All of the data should be repeated exactly; pictures are not part of the copy.

***** EXCERPTED DATA *****

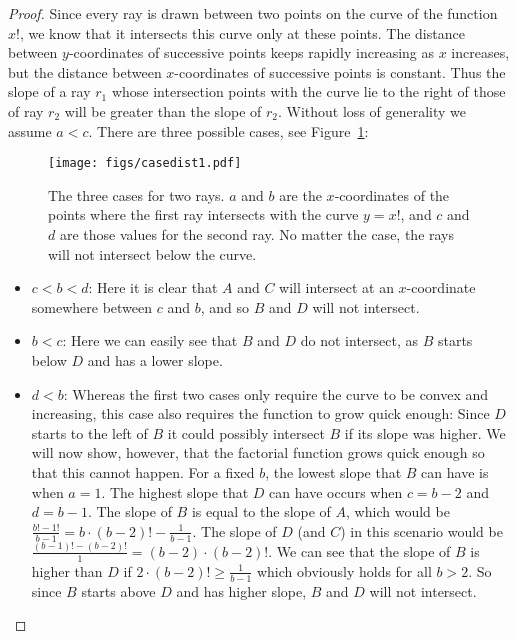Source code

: \documentclass[]{llncs}
\begin{document}
\begin {proof}
Since every ray is drawn between two points on the curve of the function $x!$, we know that it intersects this curve only at these points.
The distance between $y$-coordinates of successive points keeps rapidly increasing as $x$ increases, but the distance between $x$-coordinates of successive points is constant.
Thus the slope of a ray $r_1$ whose intersection points with the curve lie to the right of those of ray $r_2$ will be greater than the slope of $r_2$.
Without loss of generality we assume $a < c$. There are three possible cases, see Figure~\ref{fig:casedistinction}:
  \begin{figure}
      \centering
      \texttt{[image: figs/casedist1.pdf]}
      \caption{The three cases for two rays. $a$ and $b$ are the $x$-coordinates of the points where the first ray intersects with the curve $y=x!$, and $c$ and $d$ are those values for the second ray. No matter the case, the rays will not intersect below the curve. %
      }
      \label{fig:casedistinction}
  \end{figure}
  \begin{itemize}
   \item $c < b < d$: Here it is clear that $A$ and $C$ will intersect at an $x$-coordinate somewhere between $c$ and $b$, and so $B$ and $D$ will not intersect.
  \item $b < c$: Here we can easily see that $B$ and $D$ do not intersect, as $B$ starts below $D$ and has a lower slope.
  
  \item $d < b$: Whereas the first two cases only require the curve to be convex and increasing, this case also requires the function to grow quick enough: Since $D$ starts to the left of $B$ it could possibly intersect $B$ if its slope was higher. We will now show, however, that the factorial function grows quick enough so that this cannot happen.
  For a fixed $b$, the lowest slope that $B$ can have is when $a=1$. The highest slope that $D$ can have occurs when $c=b-2$ and $d=b-1$. The slope of $B$ is equal to the slope of $A$, which would be $\frac{b! - 1!}{b-1} = b\cdot (b-2)! - \frac{1}{b-1}$. The slope of $D$ (and $C$) in this scenario would be $\frac{(b-1)! - (b-2)!}{1} = (b-2) \cdot (b-2)!$. We can see that the slope of $B$ is higher than $D$ if $2\cdot(b-2)! \geq \frac{1}{b-1}$ which obviously holds for all $b>2$. So since $B$ starts above $D$ and has higher slope, $B$ and $D$ will not intersect.
  \end{itemize}
\end{proof}
\end{document}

*****

RESULT OF THE EXERCISE:
Source code

: \documentclass[]{llncs}
\begin{document}
\begin {proof}
Since every ray is drawn between two points on the curve of the function $x!$, we know that it intersects this curve only at these points.
The distance between $y$-coordinates of successive points keeps rapidly increasing as $x$ increases, but the distance between $x$-coordinates of successive points is constant.
Thus the slope of a ray $r_1$ whose intersection points with the curve lie to the right of those of ray $r_2$ will be greater than the slope of $r_2$.
Without loss of generality we assume $a < c$. There are three possible cases, see Figure~\ref{fig:casedistinction}:
  \begin{figure}
      \centering
      \texttt{[image: figs/casedist1.pdf]}
      \caption{The three cases for two rays. $a$ and $b$ are the $x$-coordinates of the points where the first ray intersects with the curve $y=x!$, and $c$ and $d$ are those values for the second ray. No matter the case, the rays will not intersect below the curve. %
      }
      \label{fig:casedistinction}
  \end{figure}
  \begin{itemize}
   \item $c < b < d$: Here it is clear that $A$ and $C$ will intersect at an $x$-coordinate somewhere between $c$ and $b$, and so $B$ and $D$ will not intersect.
  \item $b < c$: Here we can easily see that $B$ and $D$ do not intersect, as $B$ starts below $D$ and has a lower slope.
  
  \item $d < b$: Whereas the first two cases only require the curve to be convex and increasing, this case also requires the function to grow quick enough: Since $D$ starts to the left of $B$ it could possibly intersect $B$ if its slope was higher. We will now show, however, that the factorial function grows quick enough so that this cannot happen.
  For a fixed $b$, the lowest slope that $B$ can have is when $a=1$. The highest slope that $D$ can have occurs when $c=b-2$ and $d=b-1$. The slope of $B$ is equal to the slope of $A$, which would be $\frac{b! - 1!}{b-1} = b\cdot (b-2)! - \frac{1}{b-1}$. The slope of $D$ (and $C$) in this scenario would be $\frac{(b-1)! - (b-2)!}{1} = (b-2) \cdot (b-2)!$. We can see that the slope of $B$ is higher than $D$ if $2\cdot(b-2)! \geq \frac{1}{b-1}$ which obviously holds for all $b>2$. So since $B$ starts above $D$ and has higher slope, $B$ and $D$ will not intersect.
  \end{itemize}
\end{proof}
\end{document}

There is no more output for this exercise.